Следует отметить, что роль критика в художественном процессе с течением времени преобразовывалась. Если еще в середине XIX в. в России мало кто интересовался критикой, а сам критик выступал фигурой «внутрилитературного трибунала», то позднее критик стал выступать в качестве связующего звена между автором, писателем, художником, музыкантом и широкими слоями публики. Критик — это одновременно и исследователь, и популяризатор Кто бы ни заду­мывался над тем, каково отношение критики к собственно творчес­кому процессу, он всегда фиксирует это противоречие.

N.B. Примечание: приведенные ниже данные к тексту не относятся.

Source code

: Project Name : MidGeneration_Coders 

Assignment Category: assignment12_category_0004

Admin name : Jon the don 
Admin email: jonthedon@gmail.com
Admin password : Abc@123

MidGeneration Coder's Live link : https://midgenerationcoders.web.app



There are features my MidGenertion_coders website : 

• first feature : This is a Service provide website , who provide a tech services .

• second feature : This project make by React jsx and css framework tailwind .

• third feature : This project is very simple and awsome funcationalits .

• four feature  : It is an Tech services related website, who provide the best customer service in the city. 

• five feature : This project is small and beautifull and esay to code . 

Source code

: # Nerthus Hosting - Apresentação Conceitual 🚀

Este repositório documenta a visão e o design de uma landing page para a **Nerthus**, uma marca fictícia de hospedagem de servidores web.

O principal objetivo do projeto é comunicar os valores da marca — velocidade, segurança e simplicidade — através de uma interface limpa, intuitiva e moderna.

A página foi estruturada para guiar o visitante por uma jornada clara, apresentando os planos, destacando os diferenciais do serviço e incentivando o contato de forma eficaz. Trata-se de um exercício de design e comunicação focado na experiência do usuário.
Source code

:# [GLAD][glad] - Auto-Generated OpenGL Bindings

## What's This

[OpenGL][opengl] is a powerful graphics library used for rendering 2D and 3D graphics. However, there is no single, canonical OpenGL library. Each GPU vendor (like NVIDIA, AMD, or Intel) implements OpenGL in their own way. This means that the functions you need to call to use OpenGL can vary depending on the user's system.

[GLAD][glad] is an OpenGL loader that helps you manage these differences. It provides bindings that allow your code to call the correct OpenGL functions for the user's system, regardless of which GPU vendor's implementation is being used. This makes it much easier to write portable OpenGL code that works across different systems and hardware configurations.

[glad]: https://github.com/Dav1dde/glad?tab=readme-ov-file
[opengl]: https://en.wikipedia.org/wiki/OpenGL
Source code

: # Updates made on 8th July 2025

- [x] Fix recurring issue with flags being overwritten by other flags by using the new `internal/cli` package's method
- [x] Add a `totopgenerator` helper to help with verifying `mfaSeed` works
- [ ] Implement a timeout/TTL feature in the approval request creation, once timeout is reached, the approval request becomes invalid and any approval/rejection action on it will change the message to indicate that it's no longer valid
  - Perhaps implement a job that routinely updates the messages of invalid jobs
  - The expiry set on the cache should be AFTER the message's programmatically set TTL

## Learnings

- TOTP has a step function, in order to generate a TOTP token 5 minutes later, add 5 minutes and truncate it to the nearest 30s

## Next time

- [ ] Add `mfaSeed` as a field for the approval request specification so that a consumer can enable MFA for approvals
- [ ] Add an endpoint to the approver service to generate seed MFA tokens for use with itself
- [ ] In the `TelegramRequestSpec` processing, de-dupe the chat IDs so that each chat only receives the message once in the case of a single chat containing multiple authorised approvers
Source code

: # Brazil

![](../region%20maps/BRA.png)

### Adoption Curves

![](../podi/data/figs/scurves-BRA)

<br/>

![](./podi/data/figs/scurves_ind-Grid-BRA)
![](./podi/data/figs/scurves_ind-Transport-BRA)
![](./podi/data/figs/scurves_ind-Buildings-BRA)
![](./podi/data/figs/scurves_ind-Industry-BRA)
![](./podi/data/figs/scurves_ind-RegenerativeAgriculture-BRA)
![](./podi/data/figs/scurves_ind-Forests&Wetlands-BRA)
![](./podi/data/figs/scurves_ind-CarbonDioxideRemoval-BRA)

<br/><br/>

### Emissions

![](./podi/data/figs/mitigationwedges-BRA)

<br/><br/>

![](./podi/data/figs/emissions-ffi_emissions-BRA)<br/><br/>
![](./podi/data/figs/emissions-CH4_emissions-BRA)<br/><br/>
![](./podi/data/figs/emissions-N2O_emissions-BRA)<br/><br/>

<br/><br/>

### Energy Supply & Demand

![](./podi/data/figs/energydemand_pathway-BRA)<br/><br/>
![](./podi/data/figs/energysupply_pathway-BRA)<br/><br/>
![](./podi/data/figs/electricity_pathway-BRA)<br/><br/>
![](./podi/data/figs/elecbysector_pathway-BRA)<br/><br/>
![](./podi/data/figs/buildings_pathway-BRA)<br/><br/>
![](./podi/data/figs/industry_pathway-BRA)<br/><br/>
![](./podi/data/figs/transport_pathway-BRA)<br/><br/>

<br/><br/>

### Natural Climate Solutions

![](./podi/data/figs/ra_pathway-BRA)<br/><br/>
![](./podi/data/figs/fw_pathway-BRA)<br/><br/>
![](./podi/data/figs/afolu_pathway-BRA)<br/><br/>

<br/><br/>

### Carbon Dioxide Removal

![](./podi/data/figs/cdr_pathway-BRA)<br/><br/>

Так или иначе истолковывая произведение искусства, критик вынужден переводить произведение искусства на другой язык. Сле­довательно, невыразимые смыслы, тонкие художественные приемы могут схематизироваться и нередко искажаться. По этой причине многие художники скептически относились к идеям, «выпаренным» из живого художественного текста, в частности, Л.Н. Толстой утвер­ждал, что «отыскивание мыслей в художественном произведении есть бессмысленное занятие». Трудно найти такую личность критика, ко­торый по уровню своей одаренности мог бы стать вровень с худож­ником-творцом, вполне понимал бы самоценную природу художе­ственного мира, живущего по своим законам. Действительно, в лю­бом художественном творении мыслительная рефлексия размещается глубоко внутри художественных образов, проявляясь через иноска­зание, контекст и подтекст произведения. Наиболее тонкие и внима­тельные критики стремились идти именно по тому пути, чтобы саму критическую деятельность также представить как своего рода форму художественного творчества Подобные установки ориентировали не столько на прямое выявление концептуальной стороны художествен­ного текста, сколько на создание самой неуловимой эмоциональной атмосферы произведения. При этом предполагалось, что критик стре­мится к особой метафоричности языка, к особому образному строю и символике, которым оказывается под силу передать внутренний строй, ауру произведения не только способом «прямой речи», но и через второй план, недоступный обычным логическим конструкциям.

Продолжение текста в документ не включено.